We can look at the review paper by Richard, Bond, & Stokes-Zoota (2003) to see which effect sizes in law psychology are close to a Cohen’s d of 2, and find two that are slightly smaller. The first is the effect that a jury’s final verdict is likely to be the verdict a majority initially favored, which 13 studies show has an effect size of r = 0.63, or d = 1.62. The second is that when a jury is initially split on a verdict, its final verdict is likely to be lenient, which 13 studies show to have an effect size of r = .63 as well. In their entire database, some effect sizes that come close to d = 2 are the finding that personality traits are stable over time (r = 0.66, d = 1.76), people who deviate from a group are rejected from that group (r = .6, d = 1.5), or that leaders have charisma (r = .62, d = 1.58). You might notice the almost tautological nature of these effects. The biggest effect in their database is for ‘psychological ratings are reliable’ (r = .75, d = 2.26) – if we try to develop a reliable rating, it is pretty reliable. That is the type of effects that has a Cohen’s d of around 2: Tautologies. And that is, supposedly, the effect size that the passing of time (and subsequently eating lunch) has on parole hearing sentencings.

I think it is telling that most psychologists don’t seem to be able to recognize data patterns that are too large to be caused by psychological mechanisms. There are simply no plausible psychological effects that are strong enough to cause the data pattern in the hungry judges study. Implausibility is not a reason to completely dismiss empirical findings, but impossibility is. It is up to authors to interpret the effect size in their study, and to show the mechanism through which an effect that is impossibly large, becomes plausible. Without such an explanation, the finding should simply be dismissed.


  1. Your comment "our society would have organized itself around this incredibly strong effect" is important here. A lot of (social) psychology seems to be about chasing effects that are invisible to the naked eye, and were unknown to Plato or Shakespeare, yet apparently emerge the size of an elephant with a sufficiently clever protocol. But hey, when a Nobel Prize winner writes that "The results are not made up, nor are they statistical flukes. You have no choice but to accept that the major conclusions of these studies are true. More important, you must accept that they are true about you", who are ordinary mortals to deny the existence of the elephant?

    As for how this result came about: Stephen Senn had a guest post on Deborah Mayo's blog this last weekend (https://errorstatistics.com/2017/07/01/s-senn-fishing-for-fakes-with-fisher-guest-post/) from which I learned this phrase: "every statistician should always ask ‘how did I get to see what I see?’". It's very tempting to view all data as equal --- R or SPSS doesn't care where the numbers come from --- but it's very dangerous.
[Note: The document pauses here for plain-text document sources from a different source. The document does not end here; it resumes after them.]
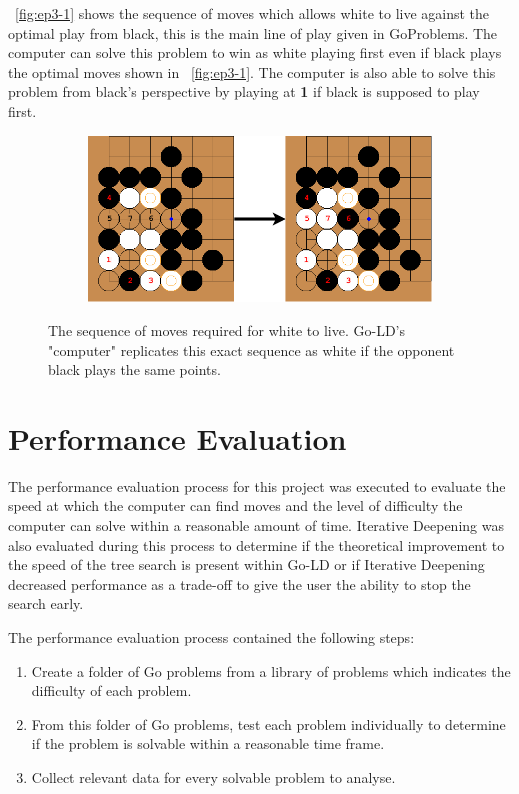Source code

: \documentclass{l4proj}
\newcommand{\bo}[1]{\textbf{#1}}
\begin{document}
~\autoref{fig:ep3-1} shows the sequence of moves which allows white to live against the optimal play from black, this is the main line of play given in GoProblems. The computer can solve this problem to win as white playing first even if black plays the optimal moves shown in ~\autoref{fig:ep3-1}. The computer is also able to solve this problem from black's perspective by playing at \bo{1} if black is supposed to play first.





\begin{figure}[!ht]
\centering
\begin{subfigure}[b]{0.70\textwidth}
\centering
\includegraphics[width=\textwidth]{ep3/ep3-1.png}
\end{subfigure}
\caption{The sequence of moves required for white to live. Go-LD's "computer" replicates this exact sequence as white if the opponent black plays the same points.}
\label{fig:ep3-1}
\end{figure}

\section{Performance Evaluation}

The performance evaluation process for this project was executed to evaluate the speed at which the computer can find moves and the level of difficulty the computer can solve within a reasonable amount of time. Iterative Deepening was also evaluated during this process to determine if the theoretical improvement to the speed of the tree search is present within Go-LD or if Iterative Deepening decreased performance as a trade-off to give the user the ability to stop the search early.

The performance evaluation process contained the following steps:
\begin{enumerate}
\item Create a folder of Go problems from a library of problems which indicates the difficulty of each problem.
\item From this folder of Go problems, test each problem individually to determine if the problem is solvable within a reasonable time frame.
\item  Collect relevant data for every solvable problem to analyse.
\end{enumerate}
\end{document}

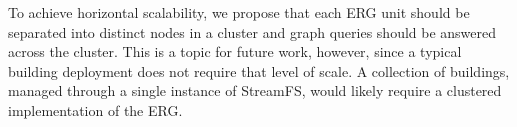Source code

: To achieve horizontal scalability, we propose that each ERG unit should be separated into distinct nodes in
a cluster and graph queries should be answered across the cluster.  This is a topic for future work, however, since a typical
building deployment does not require that level of scale.  A collection of buildings, managed through
a single instance of StreamFS, would likely require a clustered implementation of the ERG.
  2. Why spoze it's hunger? and why spoze hunger is a psychological effect? I don't know a thing about how common this alleged pattern is, nor have I read the source, but I doubt the order of cases is randomly selected. If I grade 2 or 3 sections of a class, I start with those most likely to be best/easiest.

    1. I agree; that seems to be the explanation that the Glöckner article (cited in the OP) considers as well, and finds evidence for via simulation.

  3. The Nature link is down for maintenance; sci-hub is up. There's some kind of lesson. With a huge effect size.

  4. Good post.

    The result also seems implausible from an evolutionary perspective. If mental acuity dropped so precipitously after a just few hours without eating, you wouldn't be able to hunt or find food in your debilitated state. How would we have survived this long?

  5. This comment has been removed by a blog administrator.